US stocks reached a record high last night but retraced to close below the lows of the past three days, completing a bearish key-day reversal pattern, with the deployment of US deployed troops in Iraq one catalyst.
“It is the first sign that the bulls that have been in charge for so long may be losing control,” Westpac strategist Graeme Jarvis said. “New highs could not be sustained and then the buyers were overrun by sellers who managed to close the market lower than the previous day’s low. Nasty price action.”
After soaring 270 per cent over the past two years, Dubai stocks slumped 8.5 per cent yesterday, despite it being upgraded by MSCI from a “frontier” market to an “emerging” market.
Two days of heavy losses extended the decline to 27 per cent since its peak and headlines about construction company Arabtec’s financial difficulties triggered a sense of déjà vu back to 2009 when trouble in the region signalled the start of sovereign debt crises that spread to Europe.
Safe haven demand saw Australian Government 10-year yields fall 6.5 points to a fresh one-year low of 3.573 per cent and US 10-years drop 5 points to 2.58 per cent, despite better than forecast US house sales and US Federal Reserve Philadelphia President Charles Plosser suggesting interest rates could rise sooner than the market thinks.
The Australian dollar fell US0.7¢ to US93.60¢ as a 1.3 per cent fall in skilled job vacancies in May underscored the weakening growth outlook.
The Shanghai composite index was off 0.5 per cent at the close of the ASX after the Westpac MNI consumer confidence index fell 7.1 per cent, indicating consumers underwent a “reality check” in June despite mini stimulus measures.
Westpac’s senior international economist Huw McKay commented that “Chinese consumers have reconsidered the more upbeat posture they assumed in May.
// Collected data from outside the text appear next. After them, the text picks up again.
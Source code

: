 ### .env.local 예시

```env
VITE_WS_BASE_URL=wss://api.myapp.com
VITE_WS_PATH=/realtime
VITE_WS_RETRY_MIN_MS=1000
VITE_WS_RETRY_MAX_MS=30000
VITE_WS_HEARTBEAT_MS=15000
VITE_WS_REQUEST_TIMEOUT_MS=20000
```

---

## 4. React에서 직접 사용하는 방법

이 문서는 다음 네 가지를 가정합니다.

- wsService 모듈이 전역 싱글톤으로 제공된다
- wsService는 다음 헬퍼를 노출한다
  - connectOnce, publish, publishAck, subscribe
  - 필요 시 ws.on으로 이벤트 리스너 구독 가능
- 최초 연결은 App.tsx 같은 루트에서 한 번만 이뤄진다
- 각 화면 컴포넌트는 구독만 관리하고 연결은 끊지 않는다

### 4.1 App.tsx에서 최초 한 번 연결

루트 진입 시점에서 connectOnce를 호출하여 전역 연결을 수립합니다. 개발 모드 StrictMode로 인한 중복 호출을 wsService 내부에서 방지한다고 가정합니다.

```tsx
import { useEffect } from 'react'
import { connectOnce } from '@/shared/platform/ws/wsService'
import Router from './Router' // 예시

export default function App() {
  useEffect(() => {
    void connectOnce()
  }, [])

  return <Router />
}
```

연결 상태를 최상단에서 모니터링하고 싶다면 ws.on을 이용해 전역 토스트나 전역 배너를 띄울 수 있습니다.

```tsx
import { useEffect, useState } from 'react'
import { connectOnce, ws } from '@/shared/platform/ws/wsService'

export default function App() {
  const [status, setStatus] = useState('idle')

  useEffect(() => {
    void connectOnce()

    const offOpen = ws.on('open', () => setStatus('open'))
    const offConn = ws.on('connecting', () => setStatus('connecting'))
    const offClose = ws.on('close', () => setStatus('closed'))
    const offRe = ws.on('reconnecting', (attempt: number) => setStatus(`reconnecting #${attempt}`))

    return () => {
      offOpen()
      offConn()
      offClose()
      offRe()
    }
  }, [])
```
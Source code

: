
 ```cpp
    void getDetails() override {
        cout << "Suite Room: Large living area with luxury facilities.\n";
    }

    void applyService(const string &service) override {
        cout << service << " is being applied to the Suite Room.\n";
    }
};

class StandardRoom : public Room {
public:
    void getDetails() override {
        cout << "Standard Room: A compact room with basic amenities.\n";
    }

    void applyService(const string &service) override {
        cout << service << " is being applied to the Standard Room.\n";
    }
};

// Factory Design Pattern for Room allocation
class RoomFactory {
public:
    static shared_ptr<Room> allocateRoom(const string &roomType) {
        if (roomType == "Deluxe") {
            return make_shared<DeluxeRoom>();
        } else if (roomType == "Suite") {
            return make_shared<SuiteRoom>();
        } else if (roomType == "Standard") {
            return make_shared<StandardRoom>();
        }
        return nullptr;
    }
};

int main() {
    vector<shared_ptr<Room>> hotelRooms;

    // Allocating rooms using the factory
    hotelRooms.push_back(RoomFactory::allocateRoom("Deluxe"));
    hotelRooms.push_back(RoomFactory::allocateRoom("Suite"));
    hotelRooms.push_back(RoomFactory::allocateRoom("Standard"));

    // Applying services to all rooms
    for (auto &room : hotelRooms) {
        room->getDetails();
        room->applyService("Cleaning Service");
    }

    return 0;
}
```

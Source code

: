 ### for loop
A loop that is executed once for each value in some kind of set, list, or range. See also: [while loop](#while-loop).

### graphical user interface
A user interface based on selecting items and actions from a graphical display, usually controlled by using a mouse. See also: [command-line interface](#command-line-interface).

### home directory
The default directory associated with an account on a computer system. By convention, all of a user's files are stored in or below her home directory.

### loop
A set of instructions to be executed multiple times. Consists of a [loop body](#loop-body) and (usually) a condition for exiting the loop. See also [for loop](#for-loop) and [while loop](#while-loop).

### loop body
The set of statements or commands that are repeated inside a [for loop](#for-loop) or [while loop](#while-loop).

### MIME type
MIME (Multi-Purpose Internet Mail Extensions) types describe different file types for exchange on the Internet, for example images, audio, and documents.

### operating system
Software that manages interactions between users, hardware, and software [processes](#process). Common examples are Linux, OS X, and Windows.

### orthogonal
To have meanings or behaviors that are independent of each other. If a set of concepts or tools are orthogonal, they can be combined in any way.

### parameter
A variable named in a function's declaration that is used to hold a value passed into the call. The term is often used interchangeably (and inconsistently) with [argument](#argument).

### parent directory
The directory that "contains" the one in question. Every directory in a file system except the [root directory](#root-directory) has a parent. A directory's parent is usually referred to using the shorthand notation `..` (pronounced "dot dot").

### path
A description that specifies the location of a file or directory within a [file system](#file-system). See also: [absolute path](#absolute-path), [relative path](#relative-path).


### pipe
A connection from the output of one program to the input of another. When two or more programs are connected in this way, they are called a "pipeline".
While optimists continue to outnumber pessimists by a comfortable margin, precautionary savings are again on the rise as a proportion of income, with consumers now assessing that their own finances are on somewhat shakier ground.”
In Tokyo the Nikkei index was off 0.6 per cent.
Dalian iron ore futures bounced 0.9 per cent while spot iron roe eased 0.1 per cent to $US93.30 a tonne yesterday. Copper slipped 0.3 per cent to 6865 a tonne and gold reversed a $US10 rally to $US1324 an ounce to trade $US12 off at $US1312/oz.
The major banks weighed on the market for a second straight day, but falls were also posted by miners, gas and oil producers and health care companies.
“The focus is still on the conflict that we’re seeing in Iraq and the concerns in Ukraine and that’s keeping markets a little edgy and volatile at this point,” CommSec market analyst Steven Daghlian said.
Among the banks, Westpac lost 32 cents to $33.83, National Australia Bank shed 28 cents to $32.80, Commonwealth Bank dropped 56 cents to $81.02 and ANZ was 20 cents weaker at $33.42.
The big miners posted small falls, with Rio Tinto dropping 46 cents to $59.07 and BHP shedding 25 cents to $36.21, while Fortescue Metals was steady at $4.36. Gold miner Newcrest dropped 26 cents to $10.55 as the price of the precious metal weakened.
Elsewhere, property developer Lend Lease dropped 50 cents, or 3.7 per cent, to $13.12, despite saying the sale of its interest in an upmarket UK shopping mall will boost its 2014 net profit by 45 per cent.
Treasury Wine Estates was a standout, adding 24 cents, or five per cent, to $5.07, after outlining major changes to its operations and structure that will cost $260 million.
The broader All Ordinaries index was down 28.3 points, or 0.52 per cent, at 5386.8.
The September share price index futures contract was 35 points lower at 5353, with 29,024 contracts traded.
National turnover was 2.15 billion securities worth $5.86 billion.